Guernsey is a city in Poweshiek County, Iowa, United States. The population was 63 at the time of the 2020 census.

==History==

Guernsey was platted in 1884. It was named after Guernsey County, Ohio. A post office was first established in Guernsey in 1884.

==Geography==
According to the United States Census Bureau, the town has a total area of 0.18 sqmi, all land.

==Demographics==

===2020 census===
As of the census of 2020, there were 63 people, 31 households, and 19 families residing in the city. The population density was 112.0 inhabitants per square mile (43.3/km^{2}). There were 32 housing units at an average density of 56.9 per square mile (22.0/km^{2}). The racial makeup of the city was 95.2% White, 0.0% Black or African American, 1.6% Native American, 0.0% Asian, 0.0% Pacific Islander, 1.6% from other races and 1.6% from two or more races. Hispanic or Latino persons of any race comprised 1.6% of the population.

Of the 31 households, 35.5% of which had children under the age of 18 living with them, 45.2% were married couples living together, 9.7% were cohabitating couples, 29.0% had a female householder with no spouse or partner present and 16.1% had a male householder with no spouse or partner present. 38.7% of all households were non-families. 29.0% of all households were made up of individuals, 12.9% had someone living alone who was 65 years old or older.

The median age in the city was 48.9 years. 11.1% of the residents were under the age of 20; 11.1% were between the ages of 20 and 24; 19.0% were from 25 and 44; 30.2% were from 45 and 64; and 28.6% were 65 years of age or older. The gender makeup of the city was 49.2% male and 50.8% female.

===2010 census===
As of the census of 2010, there were 63 people, 27 households, and 18 families living in the town. The population density was 350.0 PD/sqmi. There were 32 housing units at an average density of 177.8 /sqmi. The racial makeup of the city was 96.8% White. Hispanic or Latino of any race were 3.2% of the population.

There were 27 households, of which 22.2% had children under the age of 18 living with them, 55.6% were married couples living together, 11.1% had a female householder with no husband present, and 33.3% were non-families. 25.9% of all households were made up of individuals, and 11.1% had someone living alone who was 65 years of age or older.
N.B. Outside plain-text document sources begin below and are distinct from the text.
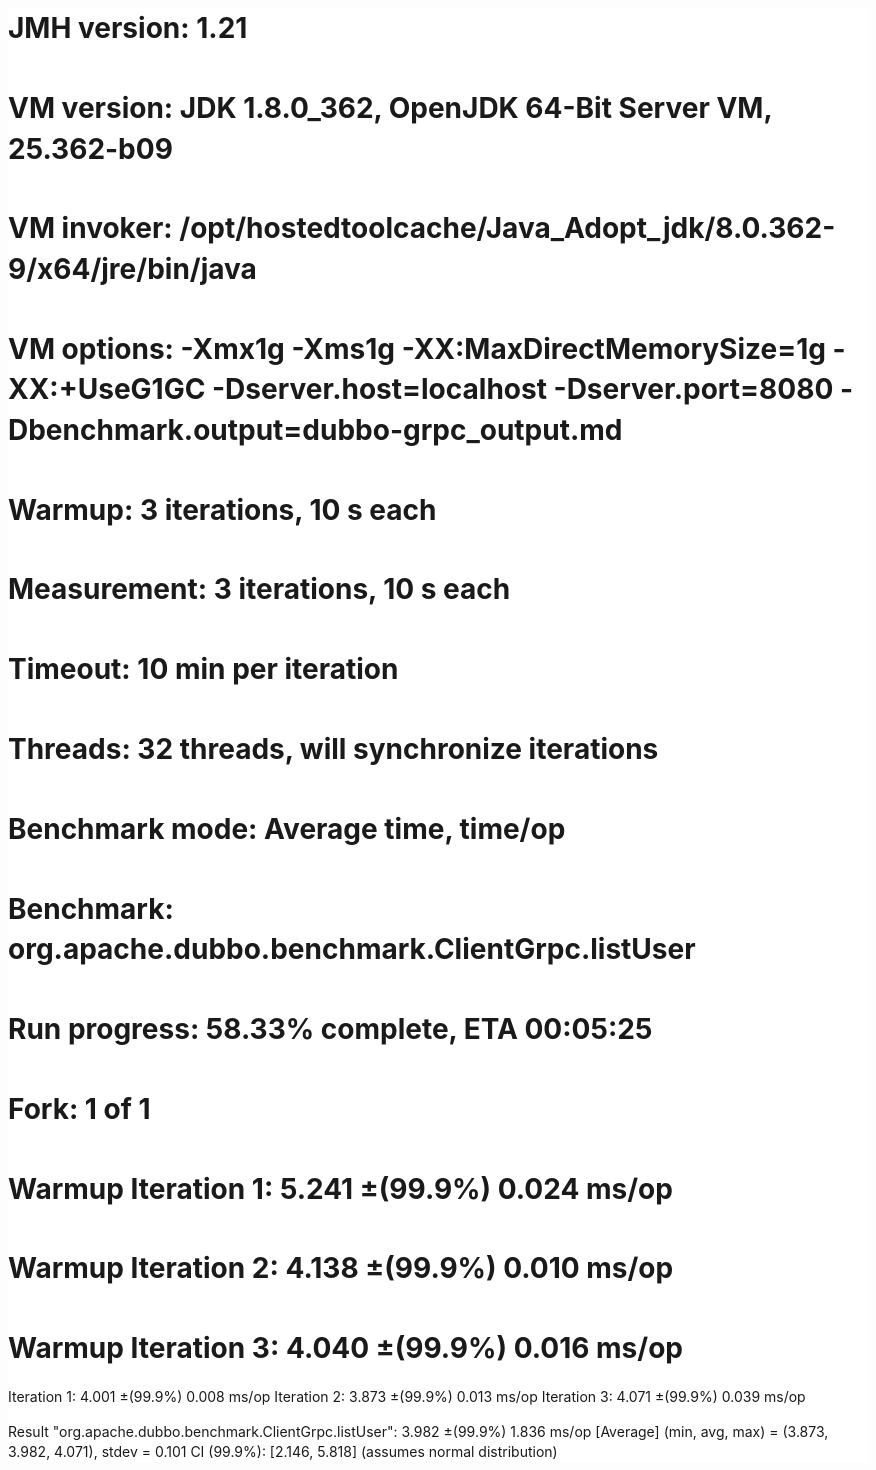
# JMH version: 1.21
# VM version: JDK 1.8.0_362, OpenJDK 64-Bit Server VM, 25.362-b09
# VM invoker: /opt/hostedtoolcache/Java_Adopt_jdk/8.0.362-9/x64/jre/bin/java
# VM options: -Xmx1g -Xms1g -XX:MaxDirectMemorySize=1g -XX:+UseG1GC -Dserver.host=localhost -Dserver.port=8080 -Dbenchmark.output=dubbo-grpc_output.md
# Warmup: 3 iterations, 10 s each
# Measurement: 3 iterations, 10 s each
# Timeout: 10 min per iteration
# Threads: 32 threads, will synchronize iterations
# Benchmark mode: Average time, time/op
# Benchmark: org.apache.dubbo.benchmark.ClientGrpc.listUser

# Run progress: 58.33% complete, ETA 00:05:25
# Fork: 1 of 1
# Warmup Iteration   1: 5.241 ±(99.9%) 0.024 ms/op
# Warmup Iteration   2: 4.138 ±(99.9%) 0.010 ms/op
# Warmup Iteration   3: 4.040 ±(99.9%) 0.016 ms/op
Iteration   1: 4.001 ±(99.9%) 0.008 ms/op
Iteration   2: 3.873 ±(99.9%) 0.013 ms/op
Iteration   3: 4.071 ±(99.9%) 0.039 ms/op


Result "org.apache.dubbo.benchmark.ClientGrpc.listUser":
  3.982 ±(99.9%) 1.836 ms/op [Average]
  (min, avg, max) = (3.873, 3.982, 4.071), stdev = 0.101
  CI (99.9%): [2.146, 5.818] (assumes normal distribution)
The average household size was 2.33 and the average family size was 2.83.

The median age in the town was 43.8 years. 23.8% of residents were under the age of 18; 6.3% were between the ages of 18 and 24; 22.2% were from 25 to 44; 19.1% were from 45 to 64; and 28.6% were 65 years of age or older. The gender makeup of the town was 52.4% male and 47.6% female.

===2000 census===
As of the census of 2000, there were 70 people, 29 households, and 20 families living in the town. The population density was 379.8 PD/sqmi. There were 34 housing units at an average density of 184.5 /sqmi. The racial makeup of the city was 94.29% White, 1.43% Native American, 2.86% from other races, and 1.43% from two or more races. Hispanic or Latino of any race were 4.29% of the population.

There were 29 households, out of which 34.5% had children under the age of 18 living with them, 62.1% were married couples living together, 3.4% had a female householder with no husband present, and 31.0% were non-families. 31.0% of all households were made up of individuals, and 6.9% had someone living alone who was 65 years of age or older. The average household size was 2.41 and the average family size was 3.05.

In the town, the population was spread out, with 28.6% under the age of 18, 5.7% from 18 to 24, 24.3% from 25 to 44, 32.9% from 45 to 64, and 8.6% who were 65 years of age or older. The median age was 35 years. For every 100 females, there were 118.8 males. For every 100 females age 18 and over, there were 127.3 males.

The median income for a household in the city was $36,250, and the median income for a family was $46,250. Males had a median income of $26,250 versus $16,458 for females. The per capita income for the city was $17,727. None of the population and none of the families were below the poverty line.

==Education==
The BGM Community School District operates the local area public schools. BGM Community School District was formed in 1960 with the merger of schools in Brooklyn, Guernsey, and Malcom.